I've begun to add things in, and finalize a few, and am networking things far better. (Speaking of networking, it's been a while since I've reminded you that this blog is published on two sites, the weebly main site and the wix mirror. The wix mirror doesn't have my older blogs yet, but will eventually, when I put the time in to add them.)

​I did decide to cheat and do a little bit of gaming--but I kept it to Normals in TFT (kinda regret it not being ranked since I got top 4 in both but I was not ready for the tilt of getting sub-4 on a night I want to get rest), and it was to clear out almost all of the quests I have. (The one remaining one is the 3* 3+ units, which is just a hyper-roll and/or Supers and/or trade sector type game, so can be done easily enough.)
All I needed was Neeko with a deathcap and 2* (almost didn't get it, as I 2*'d her the round I died), and then the Threat ones (Morgana, Aatrox, Fiddle 2* fielded; Syndra summoning a 2* threat), and in two games back to back (I think I got 3rd and 2nd?), I pulled it off.

Butyeah, today was mostly spent on trying to transcribe notes into their proper locations.

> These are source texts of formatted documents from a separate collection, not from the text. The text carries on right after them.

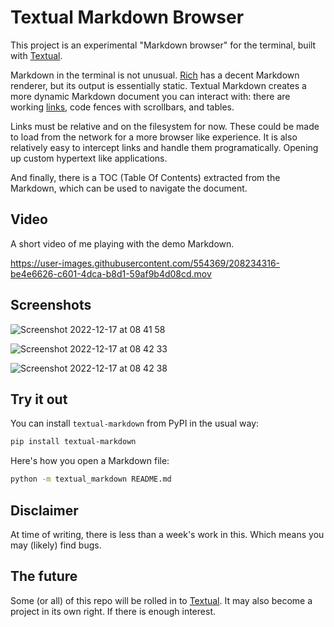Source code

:# Textual Markdown Browser

This project is an experimental "Markdown browser" for the terminal, built with [Textual](https://github.com/Textualize/textual).

Markdown in the terminal is not unusual. [Rich](https://github.com/Textualize/rich) has a decent Markdown renderer, but its output is essentially static. Textual Markdown creates a more dynamic Markdown document you can interact with: there are working [links](./demo.md), code fences with scrollbars, and tables.

Links must be relative and on the filesystem for now. These could be made to load from the network for a more browser like experience. It is also relatively easy to intercept links and handle them programatically. Opening up custom hypertext like applications.

And finally, there is a TOC (Table Of Contents) extracted from the Markdown, which can be used to navigate the document.

## Video

A short video of me playing with the demo Markdown.

https://user-images.githubusercontent.com/554369/208234316-be4e6626-c601-4dca-b8d1-59af9b4d08cd.mov


## Screenshots

![Screenshot 2022-12-17 at 08 41 58](https://user-images.githubusercontent.com/554369/208233944-542b1fec-daaf-4c4b-81d1-2d9eec61e727.png)


![Screenshot 2022-12-17 at 08 42 33](https://user-images.githubusercontent.com/554369/208233987-9667dd87-5ef3-45c3-91fc-166f069e14cb.png)

![Screenshot 2022-12-17 at 08 42 38](https://user-images.githubusercontent.com/554369/208233988-f0733761-6794-41f9-893f-f0258b23b988.png)

## Try it out

You can install `textual-markdown` from PyPI in the usual way:

```bash
pip install textual-markdown
```

Here's how you open a Markdown file:

```bash
python -m textual_markdown README.md
```

## Disclaimer

At time of writing, there is less than a week's work in this. Which means you may (likely) find bugs.

## The future

Some (or all) of this repo will be rolled in to [Textual](https://github.com/Textualize/textual). It may also become a project in its own right. If there is enough interest.

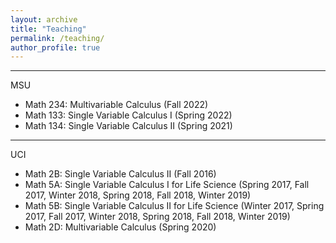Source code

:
 ```yaml
---
layout: archive
title: "Teaching"
permalink: /teaching/
author_profile: true
---
```


---
MSU
- Math 234: Multivariable Calculus (Fall 2022)
- Math 133: Single Variable Calculus I (Spring 2022)
- Math 134: Single Variable Calculus II (Spring 2021)

---
UCI
- Math 2B: Single Variable Calculus II (Fall 2016)
- Math 5A: Single Variable Calculus I for Life Science 
(Spring 2017, Fall 2017, Winter 2018, Spring 2018, Fall 2018, Winter 2019)
- Math 5B: Single Variable Calculus II for Life Science 
(Winter 2017, Spring 2017, Fall 2017, Winter 2018, Spring 2018, Fall 2018, Winter 2019)
- Math 2D: Multivariable Calculus (Spring 2020)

I'm going through the notes, slowly, surely. When I get done with the discord notes, there will be a lot more work to do. Formatting the notes, cleaning them up, placing them appropriately, and then fleshing out the notes as they should be.

My notes have the format of an unofficial wiki (because I find that format easy to read/understand/process/file), and part of that is needing to make entries for everything. And put the 'tropes' for everything. To be honest, I think that doing everything I am setting out to do might take months upon months of work. There will always be more to add.

Still though. It needs to be done to at least some extent. Some details, I can get away with not fleshing out. (Don't really need to think up blood types, for instance.) Other details, though, I need to include. Anything I want to write? Need to include. Any detail I want to include? Needs to be written. There are things that I don't think I can realistically do. There are things I don't think I can flesh out. There are things that will remain vague, ambiguous, generic, etc.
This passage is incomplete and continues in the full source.